Considérant qu'il résulte de l'instruction et notamment de l'expertise que le seul accident médical qui est survenu en l'espèce, à savoir la rupture du drain de Redon dans la plaie opératoire, n'est pas à l'origine des préjudices dont se plaint M. A, y compris son inaptitude professionnelle définitive ;

Considérant qu'il résulte de ce qui précède que M. A n'est pas fondé à soutenir que c'est à tort que, par le jugement attaqué, le Tribunal administratif de Nancy a rejeté sa demande tendant à la condamnation du Centre hospitalier universitaire de Nancy à réparer les préjudices qu'il estime avoir subis du fait de son hospitalisation en février et mars 2002 ;

Sur les dépens :

Considérant que, dans les circonstances de l'espèce, les frais d'expertise, liquidés et taxés à la somme de 811 euros doivent être laissés à la charge définitive du requérant ;

Sur les conclusions tendant à l'application de l'article L. 761-1 du code de justice administrative :

Considérant que les dispositions de l'article L. 761-1 du code de justice administrative font obstacle à ce que soit mise à la charge du Centre hospitalier universitaire de Nancy, qui n'est pas la partie tenue aux dépens dans la présente instance, une somme quelconque au titre des frais exposés et non compris dans les dépens ; qu'il n'y a pas lieu, en l'espèce, de faire application de ces dispositions et de mettre à la charge de M. A la somme demandée par le Centre hospitalier universitaire de Nancy au même titre ;

DECIDE :

Article 1er : La requête de M. A est rejetée.

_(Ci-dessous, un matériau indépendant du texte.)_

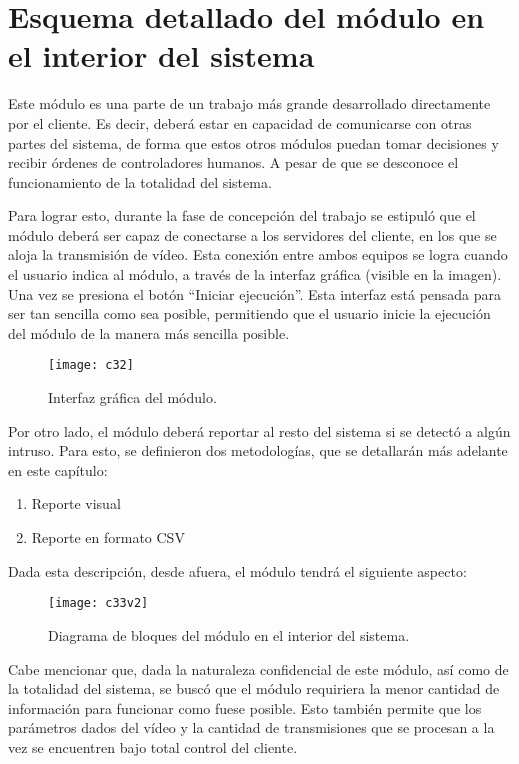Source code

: \section{Esquema detallado del módulo en el interior del sistema}

Este módulo es una parte de un trabajo más grande desarrollado directamente por el cliente. Es decir, deberá estar en capacidad de comunicarse con otras partes del sistema, de forma que estos otros módulos puedan tomar decisiones y recibir órdenes de controladores humanos. A pesar de que se desconoce el funcionamiento de la totalidad del sistema.  

Para lograr esto, durante la fase de concepción del trabajo se estipuló que el módulo deberá ser capaz de conectarse a los servidores del cliente, en los que se aloja la transmisión de vídeo. Esta conexión entre ambos equipos se logra cuando el usuario indica al módulo, a través de la interfaz gráfica (visible en la imagen). Una vez se presiona el botón “Iniciar ejecución”. Esta interfaz está pensada para ser tan sencilla como sea posible, permitiendo que el usuario inicie la ejecución del módulo de la manera más sencilla posible.

\begin{figure}[!ht]
    \centering
    \texttt{[image: c32]}
    \caption{Interfaz gráfica del módulo.}
    \label{fig:gui}
\end{figure} 

Por otro lado, el módulo deberá reportar al resto del sistema si se detectó a algún intruso. Para esto, se definieron dos metodologías, que se detallarán más adelante en este capítulo:

\begin{enumerate}

	\item Reporte visual
	\item Reporte en formato CSV

\end{enumerate}

Dada esta descripción, desde afuera, el módulo tendrá el siguiente aspecto:

\begin{figure}[!ht]
    \centering
    \texttt{[image: c33v2]}
    \caption{Diagrama de bloques del módulo en el interior del sistema.}
    \label{fig:mesh1}
\end{figure} 

Cabe mencionar que, dada la naturaleza confidencial de este módulo, así como de la totalidad del sistema, se buscó que el módulo requiriera la menor cantidad de información para funcionar como fuese posible. Esto también permite que los parámetros dados del vídeo y la cantidad de transmisiones que se procesan a la vez se encuentren bajo total control del cliente.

Article 2 : Les conclusions du Centre hospitalier universitaire de Nancy tendant au bénéfice des dispositions de l'article L. 761-1 du code de justice administrative sont rejetées.

Article 3 : Le présent arrêt sera notifié à M. Albert A, au Centre hospitalier universitaire de Nancy et à la caisse primaire d'assurance maladie des Vosges.